## [About this task]
Reproduce the entries below in full and without error.

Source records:
"""
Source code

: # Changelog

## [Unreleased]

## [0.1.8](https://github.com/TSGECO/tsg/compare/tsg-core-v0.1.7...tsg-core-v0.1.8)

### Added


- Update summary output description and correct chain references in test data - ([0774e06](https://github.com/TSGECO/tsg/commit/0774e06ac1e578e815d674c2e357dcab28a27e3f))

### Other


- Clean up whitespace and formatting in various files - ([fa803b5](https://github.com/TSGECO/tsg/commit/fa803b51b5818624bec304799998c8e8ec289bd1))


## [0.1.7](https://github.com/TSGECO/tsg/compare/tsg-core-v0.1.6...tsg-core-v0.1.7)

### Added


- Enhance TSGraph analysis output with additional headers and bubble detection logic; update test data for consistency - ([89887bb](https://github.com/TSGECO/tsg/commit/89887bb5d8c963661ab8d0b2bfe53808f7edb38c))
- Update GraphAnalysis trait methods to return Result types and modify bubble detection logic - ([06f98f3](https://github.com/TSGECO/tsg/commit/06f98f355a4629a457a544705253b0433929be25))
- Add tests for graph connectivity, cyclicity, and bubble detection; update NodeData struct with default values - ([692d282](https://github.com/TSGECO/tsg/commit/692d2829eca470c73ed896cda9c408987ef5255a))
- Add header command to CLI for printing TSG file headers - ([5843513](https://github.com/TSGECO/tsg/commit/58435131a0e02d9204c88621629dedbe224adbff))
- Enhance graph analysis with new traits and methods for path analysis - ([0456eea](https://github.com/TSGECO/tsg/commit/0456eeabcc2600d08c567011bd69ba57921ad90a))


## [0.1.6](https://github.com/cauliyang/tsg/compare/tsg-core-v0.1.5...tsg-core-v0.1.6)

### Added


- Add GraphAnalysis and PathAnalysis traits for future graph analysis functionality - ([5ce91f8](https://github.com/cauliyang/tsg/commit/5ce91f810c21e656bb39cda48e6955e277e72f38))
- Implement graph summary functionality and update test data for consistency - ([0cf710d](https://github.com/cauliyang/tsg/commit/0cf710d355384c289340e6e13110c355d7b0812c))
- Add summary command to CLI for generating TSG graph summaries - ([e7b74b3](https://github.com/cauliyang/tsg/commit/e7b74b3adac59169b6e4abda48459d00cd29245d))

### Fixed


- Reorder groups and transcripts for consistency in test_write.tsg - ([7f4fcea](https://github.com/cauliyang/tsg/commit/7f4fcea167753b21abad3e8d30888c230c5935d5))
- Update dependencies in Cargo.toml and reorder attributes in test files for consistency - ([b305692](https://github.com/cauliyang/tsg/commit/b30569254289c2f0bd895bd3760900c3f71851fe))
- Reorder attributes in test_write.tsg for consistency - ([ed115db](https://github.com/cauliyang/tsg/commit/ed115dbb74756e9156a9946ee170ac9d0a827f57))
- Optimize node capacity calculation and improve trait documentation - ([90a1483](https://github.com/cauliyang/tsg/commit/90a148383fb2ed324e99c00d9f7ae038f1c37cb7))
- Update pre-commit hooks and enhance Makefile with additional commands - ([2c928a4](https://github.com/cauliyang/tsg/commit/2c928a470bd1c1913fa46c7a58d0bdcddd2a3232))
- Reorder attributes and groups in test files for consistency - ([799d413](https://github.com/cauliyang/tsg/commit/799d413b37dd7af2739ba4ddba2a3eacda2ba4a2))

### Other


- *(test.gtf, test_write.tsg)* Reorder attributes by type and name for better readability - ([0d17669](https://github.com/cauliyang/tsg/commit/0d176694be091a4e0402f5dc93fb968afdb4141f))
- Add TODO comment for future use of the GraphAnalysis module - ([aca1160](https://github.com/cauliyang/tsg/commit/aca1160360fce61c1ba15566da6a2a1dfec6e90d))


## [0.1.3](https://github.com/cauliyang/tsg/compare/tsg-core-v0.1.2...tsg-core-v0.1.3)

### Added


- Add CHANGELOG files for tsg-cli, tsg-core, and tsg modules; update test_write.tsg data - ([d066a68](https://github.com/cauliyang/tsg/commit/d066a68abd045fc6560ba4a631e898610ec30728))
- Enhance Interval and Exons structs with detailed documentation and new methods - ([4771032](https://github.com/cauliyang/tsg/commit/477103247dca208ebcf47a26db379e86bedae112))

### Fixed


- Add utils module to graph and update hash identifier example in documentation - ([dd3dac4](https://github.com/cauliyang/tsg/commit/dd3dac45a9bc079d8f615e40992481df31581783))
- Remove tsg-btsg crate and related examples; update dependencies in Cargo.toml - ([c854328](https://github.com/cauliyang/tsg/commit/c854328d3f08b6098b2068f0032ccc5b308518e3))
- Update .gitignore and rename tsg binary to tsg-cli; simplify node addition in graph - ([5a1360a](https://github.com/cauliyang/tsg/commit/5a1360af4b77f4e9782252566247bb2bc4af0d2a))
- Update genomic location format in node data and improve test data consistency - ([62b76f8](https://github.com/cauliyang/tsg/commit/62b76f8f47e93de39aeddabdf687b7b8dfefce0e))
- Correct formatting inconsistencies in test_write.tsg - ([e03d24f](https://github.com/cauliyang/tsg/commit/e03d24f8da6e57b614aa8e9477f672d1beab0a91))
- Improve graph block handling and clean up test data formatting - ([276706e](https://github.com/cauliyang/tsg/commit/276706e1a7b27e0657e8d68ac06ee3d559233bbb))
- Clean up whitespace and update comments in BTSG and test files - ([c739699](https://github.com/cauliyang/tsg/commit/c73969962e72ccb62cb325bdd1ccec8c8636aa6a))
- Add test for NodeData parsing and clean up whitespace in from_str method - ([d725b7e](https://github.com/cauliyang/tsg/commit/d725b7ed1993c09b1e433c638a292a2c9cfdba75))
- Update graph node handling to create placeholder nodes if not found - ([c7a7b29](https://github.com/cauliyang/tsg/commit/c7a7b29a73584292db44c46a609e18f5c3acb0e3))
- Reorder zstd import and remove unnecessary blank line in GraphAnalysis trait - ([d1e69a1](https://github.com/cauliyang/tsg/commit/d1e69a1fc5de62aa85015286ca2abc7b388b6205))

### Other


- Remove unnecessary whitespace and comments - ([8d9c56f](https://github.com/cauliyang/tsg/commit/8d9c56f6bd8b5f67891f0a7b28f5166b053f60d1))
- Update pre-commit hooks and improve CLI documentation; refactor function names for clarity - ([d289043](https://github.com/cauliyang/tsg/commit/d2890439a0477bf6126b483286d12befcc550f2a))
"""
## [Answer below]
Source code

: # Changelog

## [Unreleased]

## [0.1.8](https://github.com/TSGECO/tsg/compare/tsg-core-v0.1.7...tsg-core-v0.1.8)

### Added


- Update summary output description and correct chain references in test data - ([0774e06](https://github.com/TSGECO/tsg/commit/0774e06ac1e578e815d674c2e357dcab28a27e3f))

### Other


- Clean up whitespace and formatting in various files - ([fa803b5](https://github.com/TSGECO/tsg/commit/fa803b51b5818624bec304799998c8e8ec289bd1))


## [0.1.7](https://github.com/TSGECO/tsg/compare/tsg-core-v0.1.6...tsg-core-v0.1.7)

### Added


- Enhance TSGraph analysis output with additional headers and bubble detection logic; update test data for consistency - ([89887bb](https://github.com/TSGECO/tsg/commit/89887bb5d8c963661ab8d0b2bfe53808f7edb38c))
- Update GraphAnalysis trait methods to return Result types and modify bubble detection logic - ([06f98f3](https://github.com/TSGECO/tsg/commit/06f98f355a4629a457a544705253b0433929be25))
- Add tests for graph connectivity, cyclicity, and bubble detection; update NodeData struct with default values - ([692d282](https://github.com/TSGECO/tsg/commit/692d2829eca470c73ed896cda9c408987ef5255a))
- Add header command to CLI for printing TSG file headers - ([5843513](https://github.com/TSGECO/tsg/commit/58435131a0e02d9204c88621629dedbe224adbff))
- Enhance graph analysis with new traits and methods for path analysis - ([0456eea](https://github.com/TSGECO/tsg/commit/0456eeabcc2600d08c567011bd69ba57921ad90a))


## [0.1.6](https://github.com/cauliyang/tsg/compare/tsg-core-v0.1.5...tsg-core-v0.1.6)

### Added


- Add GraphAnalysis and PathAnalysis traits for future graph analysis functionality - ([5ce91f8](https://github.com/cauliyang/tsg/commit/5ce91f810c21e656bb39cda48e6955e277e72f38))
- Implement graph summary functionality and update test data for consistency - ([0cf710d](https://github.com/cauliyang/tsg/commit/0cf710d355384c289340e6e13110c355d7b0812c))
- Add summary command to CLI for generating TSG graph summaries - ([e7b74b3](https://github.com/cauliyang/tsg/commit/e7b74b3adac59169b6e4abda48459d00cd29245d))

### Fixed


- Reorder groups and transcripts for consistency in test_write.tsg - ([7f4fcea](https://github.com/cauliyang/tsg/commit/7f4fcea167753b21abad3e8d30888c230c5935d5))
- Update dependencies in Cargo.toml and reorder attributes in test files for consistency - ([b305692](https://github.com/cauliyang/tsg/commit/b30569254289c2f0bd895bd3760900c3f71851fe))
- Reorder attributes in test_write.tsg for consistency - ([ed115db](https://github.com/cauliyang/tsg/commit/ed115dbb74756e9156a9946ee170ac9d0a827f57))
- Optimize node capacity calculation and improve trait documentation - ([90a1483](https://github.com/cauliyang/tsg/commit/90a148383fb2ed324e99c00d9f7ae038f1c37cb7))
- Update pre-commit hooks and enhance Makefile with additional commands - ([2c928a4](https://github.com/cauliyang/tsg/commit/2c928a470bd1c1913fa46c7a58d0bdcddd2a3232))
- Reorder attributes and groups in test files for consistency - ([799d413](https://github.com/cauliyang/tsg/commit/799d413b37dd7af2739ba4ddba2a3eacda2ba4a2))

### Other


- *(test.gtf, test_write.tsg)* Reorder attributes by type and name for better readability - ([0d17669](https://github.com/cauliyang/tsg/commit/0d176694be091a4e0402f5dc93fb968afdb4141f))
- Add TODO comment for future use of the GraphAnalysis module - ([aca1160](https://github.com/cauliyang/tsg/commit/aca1160360fce61c1ba15566da6a2a1dfec6e90d))


## [0.1.3](https://github.com/cauliyang/tsg/compare/tsg-core-v0.1.2...tsg-core-v0.1.3)

### Added


- Add CHANGELOG files for tsg-cli, tsg-core, and tsg modules; update test_write.tsg data - ([d066a68](https://github.com/cauliyang/tsg/commit/d066a68abd045fc6560ba4a631e898610ec30728))
- Enhance Interval and Exons structs with detailed documentation and new methods - ([4771032](https://github.com/cauliyang/tsg/commit/477103247dca208ebcf47a26db379e86bedae112))

### Fixed


- Add utils module to graph and update hash identifier example in documentation - ([dd3dac4](https://github.com/cauliyang/tsg/commit/dd3dac45a9bc079d8f615e40992481df31581783))
- Remove tsg-btsg crate and related examples; update dependencies in Cargo.toml - ([c854328](https://github.com/cauliyang/tsg/commit/c854328d3f08b6098b2068f0032ccc5b308518e3))
- Update .gitignore and rename tsg binary to tsg-cli; simplify node addition in graph - ([5a1360a](https://github.com/cauliyang/tsg/commit/5a1360af4b77f4e9782252566247bb2bc4af0d2a))
- Update genomic location format in node data and improve test data consistency - ([62b76f8](https://github.com/cauliyang/tsg/commit/62b76f8f47e93de39aeddabdf687b7b8dfefce0e))
- Correct formatting inconsistencies in test_write.tsg - ([e03d24f](https://github.com/cauliyang/tsg/commit/e03d24f8da6e57b614aa8e9477f672d1beab0a91))
- Improve graph block handling and clean up test data formatting - ([276706e](https://github.com/cauliyang/tsg/commit/276706e1a7b27e0657e8d68ac06ee3d559233bbb))
- Clean up whitespace and update comments in BTSG and test files - ([c739699](https://github.com/cauliyang/tsg/commit/c73969962e72ccb62cb325bdd1ccec8c8636aa6a))
- Add test for NodeData parsing and clean up whitespace in from_str method - ([d725b7e](https://github.com/cauliyang/tsg/commit/d725b7ed1993c09b1e433c638a292a2c9cfdba75))
- Update graph node handling to create placeholder nodes if not found - ([c7a7b29](https://github.com/cauliyang/tsg/commit/c7a7b29a73584292db44c46a609e18f5c3acb0e3))
- Reorder zstd import and remove unnecessary blank line in GraphAnalysis trait - ([d1e69a1](https://github.com/cauliyang/tsg/commit/d1e69a1fc5de62aa85015286ca2abc7b388b6205))

### Other


- Remove unnecessary whitespace and comments - ([8d9c56f](https://github.com/cauliyang/tsg/commit/8d9c56f6bd8b5f67891f0a7b28f5166b053f60d1))
- Update pre-commit hooks and improve CLI documentation; refactor function names for clarity - ([d289043](https://github.com/cauliyang/tsg/commit/d2890439a0477bf6126b483286d12befcc550f2a))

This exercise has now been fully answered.